Had Generals Grant and Halleck not bungled the advance on Corinth, Mississippi at Shiloh on April 6, by the end of the Spring, Mississippi and much of the deep South would also have fallen to the Federals. The Confederate government would have been in the position it found itself in the spring of 1865: confined to a three state rump on the east coast, blockaded by sea and with no escape. The intervening period between the fall of Donelson and the capture of Savannah was really just one of redeeming the mistakes made at Shiloh and Corinth.

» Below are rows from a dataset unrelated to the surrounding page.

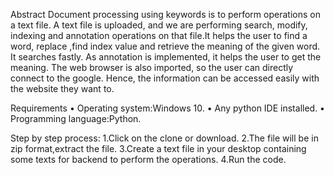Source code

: Abstract
  Document processing using keywords is to perform operations on a text file. A text file is uploaded, and we are performing search, modify, indexing and annotation operations on that file.It helps the user to find a word, replace ,find index value and retrieve the meaning of  the given word. It searches fastly. As annotation is implemented, it helps the user to get the meaning. The web browser is also imported, so the user can directly connect to the google. Hence, the information can be accessed easily with the website they want to.

Requirements
•	Operating system:Windows 10.
•	Any python IDE installed.
• Programming language:Python.

Step by step process:
1.Click on the clone or download.
2.The file will be in zip format,extract the file.
3.Create a text file in your desktop containing some texts for backend to perform the operations.
4.Run the code.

In a sense, the spectacular success of Grant’s forces in February of 1862 were to blame for not finishing the job; Grant, thinking the Confederates had no fight left in them, grew careless at Pittsburg Landing while awaiting Buell’s reinforcements and was grossly negligent by not constructing defenses around his bivouacs, as well as not being vigilant in patrolling his positions to warn of enemy advances. His boss, General Halleck deserves some blame as well, sending raw recruits to Grant who had not even undergone basic training. In truth, had Grant not been so careless, he would have had ample warning of the enemy’s moves and could easily have caught them in line of march as they advanced towards Shiloh and decimated the last organized Rebel forces between the mountains and the Mississippi.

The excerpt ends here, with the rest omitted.